● Task goal
Take each line of the data that contains the string "setPortNumber" and copy it.

BEGIN Source information

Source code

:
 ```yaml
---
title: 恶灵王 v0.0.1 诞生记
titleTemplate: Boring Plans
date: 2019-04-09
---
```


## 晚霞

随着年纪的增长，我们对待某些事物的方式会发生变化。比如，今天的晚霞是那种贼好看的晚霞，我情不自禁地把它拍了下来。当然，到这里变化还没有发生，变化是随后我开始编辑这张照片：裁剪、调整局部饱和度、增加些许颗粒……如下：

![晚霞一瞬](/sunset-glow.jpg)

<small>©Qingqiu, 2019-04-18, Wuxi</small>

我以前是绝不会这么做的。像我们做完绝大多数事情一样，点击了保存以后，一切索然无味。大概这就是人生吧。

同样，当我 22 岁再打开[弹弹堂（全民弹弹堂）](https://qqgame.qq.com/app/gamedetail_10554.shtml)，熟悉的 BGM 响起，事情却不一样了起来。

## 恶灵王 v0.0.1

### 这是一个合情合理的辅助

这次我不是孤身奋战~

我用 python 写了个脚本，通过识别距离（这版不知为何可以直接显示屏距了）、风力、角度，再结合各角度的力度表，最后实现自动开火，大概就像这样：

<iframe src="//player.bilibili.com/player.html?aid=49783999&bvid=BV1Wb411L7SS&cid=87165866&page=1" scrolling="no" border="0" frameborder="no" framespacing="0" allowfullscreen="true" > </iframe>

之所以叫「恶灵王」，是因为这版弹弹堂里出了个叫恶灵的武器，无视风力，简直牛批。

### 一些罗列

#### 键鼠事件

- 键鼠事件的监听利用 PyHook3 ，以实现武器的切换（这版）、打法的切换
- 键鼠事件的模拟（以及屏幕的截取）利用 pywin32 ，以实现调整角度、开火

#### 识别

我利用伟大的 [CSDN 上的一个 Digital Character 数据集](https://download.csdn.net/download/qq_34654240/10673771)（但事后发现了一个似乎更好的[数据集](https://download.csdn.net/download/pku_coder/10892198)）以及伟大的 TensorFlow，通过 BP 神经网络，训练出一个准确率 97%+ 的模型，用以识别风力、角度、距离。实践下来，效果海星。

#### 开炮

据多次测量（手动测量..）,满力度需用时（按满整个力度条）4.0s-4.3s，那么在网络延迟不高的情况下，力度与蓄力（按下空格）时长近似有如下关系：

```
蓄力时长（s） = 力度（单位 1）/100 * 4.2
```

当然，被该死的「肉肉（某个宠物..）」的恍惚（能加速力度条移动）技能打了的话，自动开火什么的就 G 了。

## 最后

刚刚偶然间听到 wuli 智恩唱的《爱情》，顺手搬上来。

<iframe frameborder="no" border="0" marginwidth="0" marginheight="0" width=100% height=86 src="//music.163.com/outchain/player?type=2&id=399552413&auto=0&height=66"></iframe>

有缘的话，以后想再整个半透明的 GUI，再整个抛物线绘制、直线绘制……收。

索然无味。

END Source information
BEGIN Source information

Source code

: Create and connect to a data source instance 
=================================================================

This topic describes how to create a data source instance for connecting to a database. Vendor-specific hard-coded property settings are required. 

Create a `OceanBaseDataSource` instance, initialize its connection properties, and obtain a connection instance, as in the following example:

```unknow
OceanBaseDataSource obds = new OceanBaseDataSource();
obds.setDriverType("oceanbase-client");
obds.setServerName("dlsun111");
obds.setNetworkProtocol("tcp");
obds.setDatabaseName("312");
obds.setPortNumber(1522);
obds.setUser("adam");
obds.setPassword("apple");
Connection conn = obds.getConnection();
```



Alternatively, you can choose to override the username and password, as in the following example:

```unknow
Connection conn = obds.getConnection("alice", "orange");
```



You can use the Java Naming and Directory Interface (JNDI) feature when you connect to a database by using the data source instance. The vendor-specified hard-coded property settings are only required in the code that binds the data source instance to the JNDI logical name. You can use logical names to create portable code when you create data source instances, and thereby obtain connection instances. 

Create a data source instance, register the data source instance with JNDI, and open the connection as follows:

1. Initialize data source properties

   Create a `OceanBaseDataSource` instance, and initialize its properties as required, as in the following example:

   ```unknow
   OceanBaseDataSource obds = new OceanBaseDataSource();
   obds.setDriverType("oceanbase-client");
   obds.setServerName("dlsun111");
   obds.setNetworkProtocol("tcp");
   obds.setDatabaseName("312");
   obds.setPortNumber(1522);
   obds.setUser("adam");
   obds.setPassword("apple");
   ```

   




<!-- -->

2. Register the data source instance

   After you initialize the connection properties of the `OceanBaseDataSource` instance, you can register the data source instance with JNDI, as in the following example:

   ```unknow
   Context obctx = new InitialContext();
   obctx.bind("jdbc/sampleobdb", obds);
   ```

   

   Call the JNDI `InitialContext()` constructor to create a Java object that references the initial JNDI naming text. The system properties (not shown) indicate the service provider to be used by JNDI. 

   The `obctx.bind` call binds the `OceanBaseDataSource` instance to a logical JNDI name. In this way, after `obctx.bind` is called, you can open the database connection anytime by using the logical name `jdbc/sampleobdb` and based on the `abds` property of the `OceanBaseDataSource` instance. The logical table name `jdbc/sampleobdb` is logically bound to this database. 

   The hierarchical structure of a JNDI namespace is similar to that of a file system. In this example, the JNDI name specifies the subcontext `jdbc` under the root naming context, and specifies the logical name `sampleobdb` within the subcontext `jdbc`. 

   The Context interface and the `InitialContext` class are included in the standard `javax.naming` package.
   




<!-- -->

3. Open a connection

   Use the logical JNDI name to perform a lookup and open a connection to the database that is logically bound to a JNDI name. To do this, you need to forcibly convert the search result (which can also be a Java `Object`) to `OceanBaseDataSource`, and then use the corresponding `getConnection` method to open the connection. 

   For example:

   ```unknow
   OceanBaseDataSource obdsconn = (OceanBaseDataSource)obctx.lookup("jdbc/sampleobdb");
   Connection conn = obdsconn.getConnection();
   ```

END Source information

● Completed task
obds.setPortNumber(1522);
   obds.setPortNumber(1522);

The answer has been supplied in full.